[Collected data]

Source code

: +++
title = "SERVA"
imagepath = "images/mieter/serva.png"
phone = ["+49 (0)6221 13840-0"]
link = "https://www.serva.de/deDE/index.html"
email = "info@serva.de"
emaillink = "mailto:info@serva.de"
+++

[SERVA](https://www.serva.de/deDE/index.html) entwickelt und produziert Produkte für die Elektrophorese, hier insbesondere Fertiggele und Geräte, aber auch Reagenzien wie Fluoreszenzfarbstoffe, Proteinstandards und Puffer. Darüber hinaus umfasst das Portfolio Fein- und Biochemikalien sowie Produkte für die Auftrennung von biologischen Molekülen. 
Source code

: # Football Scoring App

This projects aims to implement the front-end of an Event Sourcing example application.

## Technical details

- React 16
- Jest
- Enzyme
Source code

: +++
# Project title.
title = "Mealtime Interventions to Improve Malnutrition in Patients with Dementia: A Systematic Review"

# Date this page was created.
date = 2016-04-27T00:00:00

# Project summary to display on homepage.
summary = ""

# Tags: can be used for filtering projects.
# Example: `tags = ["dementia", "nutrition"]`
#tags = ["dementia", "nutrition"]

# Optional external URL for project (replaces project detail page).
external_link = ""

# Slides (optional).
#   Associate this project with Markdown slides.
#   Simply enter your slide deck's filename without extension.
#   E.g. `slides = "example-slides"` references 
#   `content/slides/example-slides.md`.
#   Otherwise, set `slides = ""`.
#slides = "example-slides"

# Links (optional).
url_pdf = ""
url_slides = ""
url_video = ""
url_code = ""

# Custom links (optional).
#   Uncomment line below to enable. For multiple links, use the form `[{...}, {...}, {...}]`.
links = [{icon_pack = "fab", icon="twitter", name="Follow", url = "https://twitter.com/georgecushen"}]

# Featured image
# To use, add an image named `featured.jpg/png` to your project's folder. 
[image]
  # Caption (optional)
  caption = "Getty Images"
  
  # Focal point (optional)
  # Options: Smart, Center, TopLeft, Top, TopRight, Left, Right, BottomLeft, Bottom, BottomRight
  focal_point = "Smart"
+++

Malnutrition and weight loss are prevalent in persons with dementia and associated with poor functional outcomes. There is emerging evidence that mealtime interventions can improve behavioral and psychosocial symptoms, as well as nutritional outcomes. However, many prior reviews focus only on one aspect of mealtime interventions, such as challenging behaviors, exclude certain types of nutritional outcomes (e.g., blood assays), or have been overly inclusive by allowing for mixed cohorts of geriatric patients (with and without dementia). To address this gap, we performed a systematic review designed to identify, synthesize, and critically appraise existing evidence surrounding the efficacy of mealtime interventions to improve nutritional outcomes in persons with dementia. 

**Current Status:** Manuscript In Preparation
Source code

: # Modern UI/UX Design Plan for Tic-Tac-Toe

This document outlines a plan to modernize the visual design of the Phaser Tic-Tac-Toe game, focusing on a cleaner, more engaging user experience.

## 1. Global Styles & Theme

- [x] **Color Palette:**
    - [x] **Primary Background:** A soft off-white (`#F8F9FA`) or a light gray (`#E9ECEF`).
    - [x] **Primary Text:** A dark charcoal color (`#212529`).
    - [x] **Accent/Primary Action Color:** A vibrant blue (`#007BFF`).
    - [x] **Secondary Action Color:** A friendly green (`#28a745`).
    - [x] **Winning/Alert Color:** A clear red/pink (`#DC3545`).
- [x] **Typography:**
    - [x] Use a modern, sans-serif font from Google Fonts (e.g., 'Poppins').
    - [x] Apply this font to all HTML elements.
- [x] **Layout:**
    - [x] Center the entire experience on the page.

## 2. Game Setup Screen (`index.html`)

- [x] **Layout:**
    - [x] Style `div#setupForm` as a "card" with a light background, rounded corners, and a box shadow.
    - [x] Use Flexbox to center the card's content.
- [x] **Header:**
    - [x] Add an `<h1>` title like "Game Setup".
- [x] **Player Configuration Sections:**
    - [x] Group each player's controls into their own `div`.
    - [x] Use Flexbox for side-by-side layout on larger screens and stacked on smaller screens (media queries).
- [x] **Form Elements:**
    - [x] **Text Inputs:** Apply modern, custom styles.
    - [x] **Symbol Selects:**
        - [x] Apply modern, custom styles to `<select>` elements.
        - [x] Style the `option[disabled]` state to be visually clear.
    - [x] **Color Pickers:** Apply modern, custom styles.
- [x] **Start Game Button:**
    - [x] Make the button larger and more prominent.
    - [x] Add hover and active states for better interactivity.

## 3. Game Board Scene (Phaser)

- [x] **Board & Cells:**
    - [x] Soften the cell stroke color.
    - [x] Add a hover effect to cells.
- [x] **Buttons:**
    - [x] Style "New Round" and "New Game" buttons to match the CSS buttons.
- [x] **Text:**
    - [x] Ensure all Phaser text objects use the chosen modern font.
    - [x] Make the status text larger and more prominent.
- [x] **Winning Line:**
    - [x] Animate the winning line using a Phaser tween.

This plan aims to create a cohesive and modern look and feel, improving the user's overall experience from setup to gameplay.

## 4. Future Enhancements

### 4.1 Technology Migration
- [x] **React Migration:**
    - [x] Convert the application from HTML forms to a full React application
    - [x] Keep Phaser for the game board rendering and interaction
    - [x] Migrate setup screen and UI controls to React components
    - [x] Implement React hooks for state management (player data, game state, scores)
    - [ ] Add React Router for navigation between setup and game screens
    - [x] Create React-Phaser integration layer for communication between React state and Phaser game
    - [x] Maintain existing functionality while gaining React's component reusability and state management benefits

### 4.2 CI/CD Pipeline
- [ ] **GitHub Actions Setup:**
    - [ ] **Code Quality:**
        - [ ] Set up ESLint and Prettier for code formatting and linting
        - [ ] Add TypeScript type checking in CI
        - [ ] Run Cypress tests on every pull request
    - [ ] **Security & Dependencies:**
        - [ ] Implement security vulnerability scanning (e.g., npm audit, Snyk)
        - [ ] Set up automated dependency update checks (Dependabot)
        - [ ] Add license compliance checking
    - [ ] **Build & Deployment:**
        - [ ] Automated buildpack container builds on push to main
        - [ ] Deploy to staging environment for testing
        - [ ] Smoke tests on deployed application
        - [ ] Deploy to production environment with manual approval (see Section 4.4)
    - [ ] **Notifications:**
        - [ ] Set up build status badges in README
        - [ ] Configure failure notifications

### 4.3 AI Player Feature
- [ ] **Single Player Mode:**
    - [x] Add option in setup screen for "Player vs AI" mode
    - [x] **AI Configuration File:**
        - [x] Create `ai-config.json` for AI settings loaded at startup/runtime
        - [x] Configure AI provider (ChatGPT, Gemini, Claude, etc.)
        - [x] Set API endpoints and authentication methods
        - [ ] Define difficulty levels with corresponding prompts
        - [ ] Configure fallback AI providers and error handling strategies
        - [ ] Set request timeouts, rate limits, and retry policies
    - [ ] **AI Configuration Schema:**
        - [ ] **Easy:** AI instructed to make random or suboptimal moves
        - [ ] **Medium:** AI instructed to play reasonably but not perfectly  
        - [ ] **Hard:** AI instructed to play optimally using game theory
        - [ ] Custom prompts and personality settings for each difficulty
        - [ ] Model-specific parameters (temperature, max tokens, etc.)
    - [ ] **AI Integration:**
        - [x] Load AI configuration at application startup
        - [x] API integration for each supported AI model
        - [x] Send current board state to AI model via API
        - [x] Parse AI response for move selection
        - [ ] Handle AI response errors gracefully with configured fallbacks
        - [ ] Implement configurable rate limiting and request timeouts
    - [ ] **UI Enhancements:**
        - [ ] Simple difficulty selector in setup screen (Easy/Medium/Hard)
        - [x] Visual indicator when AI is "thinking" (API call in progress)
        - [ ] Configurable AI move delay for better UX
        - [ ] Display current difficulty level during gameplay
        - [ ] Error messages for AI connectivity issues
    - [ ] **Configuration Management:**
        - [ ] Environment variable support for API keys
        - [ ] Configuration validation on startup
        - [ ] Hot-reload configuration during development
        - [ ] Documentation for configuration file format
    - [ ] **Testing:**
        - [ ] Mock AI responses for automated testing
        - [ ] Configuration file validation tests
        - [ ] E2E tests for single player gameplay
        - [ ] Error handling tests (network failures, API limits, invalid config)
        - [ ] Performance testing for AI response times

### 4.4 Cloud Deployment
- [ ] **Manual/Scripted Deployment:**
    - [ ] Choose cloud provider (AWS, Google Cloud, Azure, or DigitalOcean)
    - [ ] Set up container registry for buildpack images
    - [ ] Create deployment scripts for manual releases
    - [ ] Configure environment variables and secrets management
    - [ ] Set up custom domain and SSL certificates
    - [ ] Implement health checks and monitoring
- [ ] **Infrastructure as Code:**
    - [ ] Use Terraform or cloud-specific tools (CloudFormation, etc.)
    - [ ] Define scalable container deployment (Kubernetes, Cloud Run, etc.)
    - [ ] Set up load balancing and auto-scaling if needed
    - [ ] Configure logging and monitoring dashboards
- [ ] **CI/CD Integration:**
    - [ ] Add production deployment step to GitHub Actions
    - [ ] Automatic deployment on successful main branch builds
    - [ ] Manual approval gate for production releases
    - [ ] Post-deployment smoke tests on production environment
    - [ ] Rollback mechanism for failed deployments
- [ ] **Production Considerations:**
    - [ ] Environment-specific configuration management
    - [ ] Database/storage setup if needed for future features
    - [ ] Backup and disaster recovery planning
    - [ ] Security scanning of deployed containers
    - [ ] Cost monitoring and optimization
---
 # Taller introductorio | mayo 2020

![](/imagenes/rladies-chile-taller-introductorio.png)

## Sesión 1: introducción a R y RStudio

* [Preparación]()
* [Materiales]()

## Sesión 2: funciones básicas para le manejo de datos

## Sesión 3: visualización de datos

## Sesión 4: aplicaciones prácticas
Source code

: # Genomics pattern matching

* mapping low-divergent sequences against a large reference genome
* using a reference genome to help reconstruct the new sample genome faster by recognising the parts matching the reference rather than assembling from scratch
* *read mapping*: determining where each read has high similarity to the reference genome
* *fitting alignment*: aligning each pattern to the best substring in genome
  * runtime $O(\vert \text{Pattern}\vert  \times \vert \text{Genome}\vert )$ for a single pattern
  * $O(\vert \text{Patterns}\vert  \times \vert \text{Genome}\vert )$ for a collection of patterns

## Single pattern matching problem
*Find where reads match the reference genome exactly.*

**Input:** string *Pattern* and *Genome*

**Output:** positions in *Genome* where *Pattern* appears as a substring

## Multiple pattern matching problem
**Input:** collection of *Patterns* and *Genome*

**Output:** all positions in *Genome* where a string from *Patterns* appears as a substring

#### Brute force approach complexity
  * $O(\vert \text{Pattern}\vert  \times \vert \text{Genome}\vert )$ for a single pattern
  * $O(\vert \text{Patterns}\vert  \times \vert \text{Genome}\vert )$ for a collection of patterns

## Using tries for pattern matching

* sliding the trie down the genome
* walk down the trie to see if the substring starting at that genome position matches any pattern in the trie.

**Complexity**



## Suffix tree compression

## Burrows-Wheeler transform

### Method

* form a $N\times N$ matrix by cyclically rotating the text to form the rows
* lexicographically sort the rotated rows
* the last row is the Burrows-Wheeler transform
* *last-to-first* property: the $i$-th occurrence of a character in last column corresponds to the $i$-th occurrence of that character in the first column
==
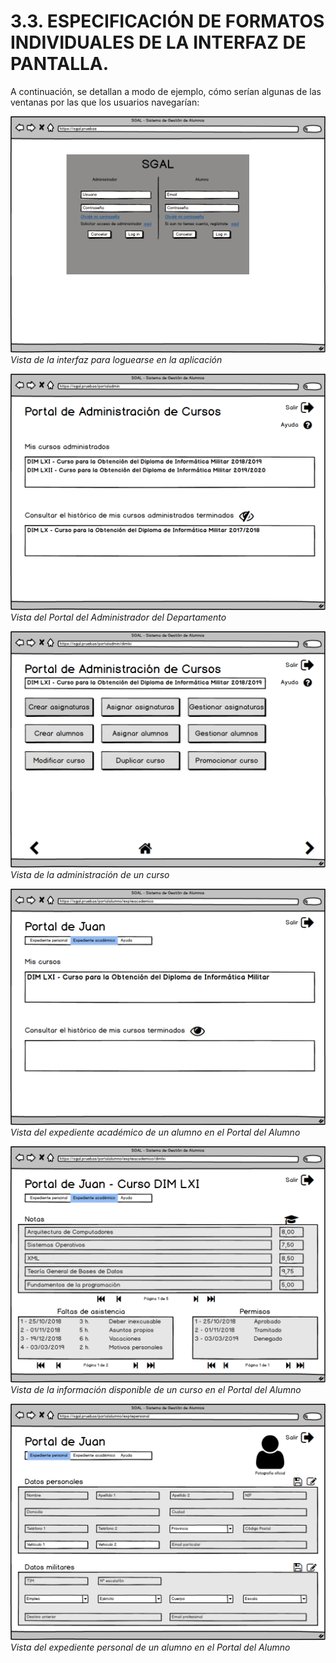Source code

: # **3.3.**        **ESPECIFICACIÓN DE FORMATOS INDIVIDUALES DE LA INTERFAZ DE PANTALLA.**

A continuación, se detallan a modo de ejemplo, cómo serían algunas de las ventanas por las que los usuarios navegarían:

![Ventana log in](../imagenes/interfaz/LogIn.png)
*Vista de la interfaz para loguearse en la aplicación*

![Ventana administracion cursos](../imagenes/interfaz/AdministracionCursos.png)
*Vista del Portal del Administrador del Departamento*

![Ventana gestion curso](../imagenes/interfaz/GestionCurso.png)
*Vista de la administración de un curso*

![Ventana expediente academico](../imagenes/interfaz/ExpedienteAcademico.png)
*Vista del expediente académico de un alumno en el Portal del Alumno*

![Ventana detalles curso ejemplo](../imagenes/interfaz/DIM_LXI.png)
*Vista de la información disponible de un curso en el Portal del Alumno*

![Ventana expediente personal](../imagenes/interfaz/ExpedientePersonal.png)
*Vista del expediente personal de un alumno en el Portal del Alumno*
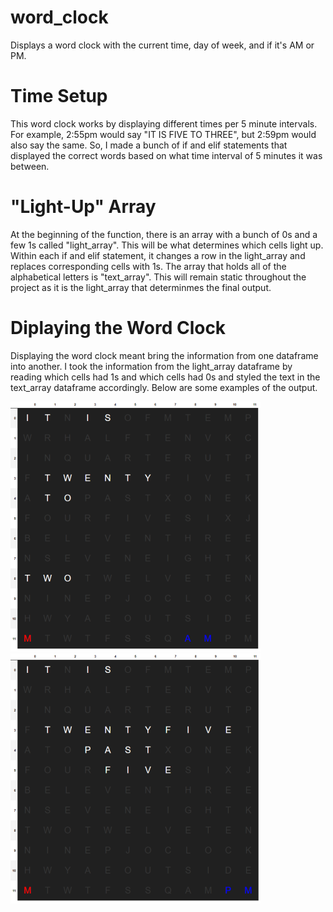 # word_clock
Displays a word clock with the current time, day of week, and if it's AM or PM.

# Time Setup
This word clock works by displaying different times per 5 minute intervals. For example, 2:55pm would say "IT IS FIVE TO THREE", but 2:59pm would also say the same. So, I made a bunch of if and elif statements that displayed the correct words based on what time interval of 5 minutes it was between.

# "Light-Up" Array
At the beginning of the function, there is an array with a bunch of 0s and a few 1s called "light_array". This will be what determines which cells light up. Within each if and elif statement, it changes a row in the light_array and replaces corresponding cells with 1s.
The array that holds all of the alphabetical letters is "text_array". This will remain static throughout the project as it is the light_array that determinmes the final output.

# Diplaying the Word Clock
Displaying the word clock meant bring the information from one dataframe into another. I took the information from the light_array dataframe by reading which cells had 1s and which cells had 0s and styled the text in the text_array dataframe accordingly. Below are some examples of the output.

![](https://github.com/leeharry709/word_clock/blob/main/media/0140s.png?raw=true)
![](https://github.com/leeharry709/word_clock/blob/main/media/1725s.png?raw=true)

TRY IT: Find "form the rows" in the entries above and copy that whole line exactly, then each line after it through the line that contains "the first column".

ANSWER FOR THE TASK:
* form a $N\times N$ matrix by cyclically rotating the text to form the rows
* lexicographically sort the rotated rows
* the last row is the Burrows-Wheeler transform
* *last-to-first* property: the $i$-th occurrence of a character in last column corresponds to the $i$-th occurrence of that character in the first column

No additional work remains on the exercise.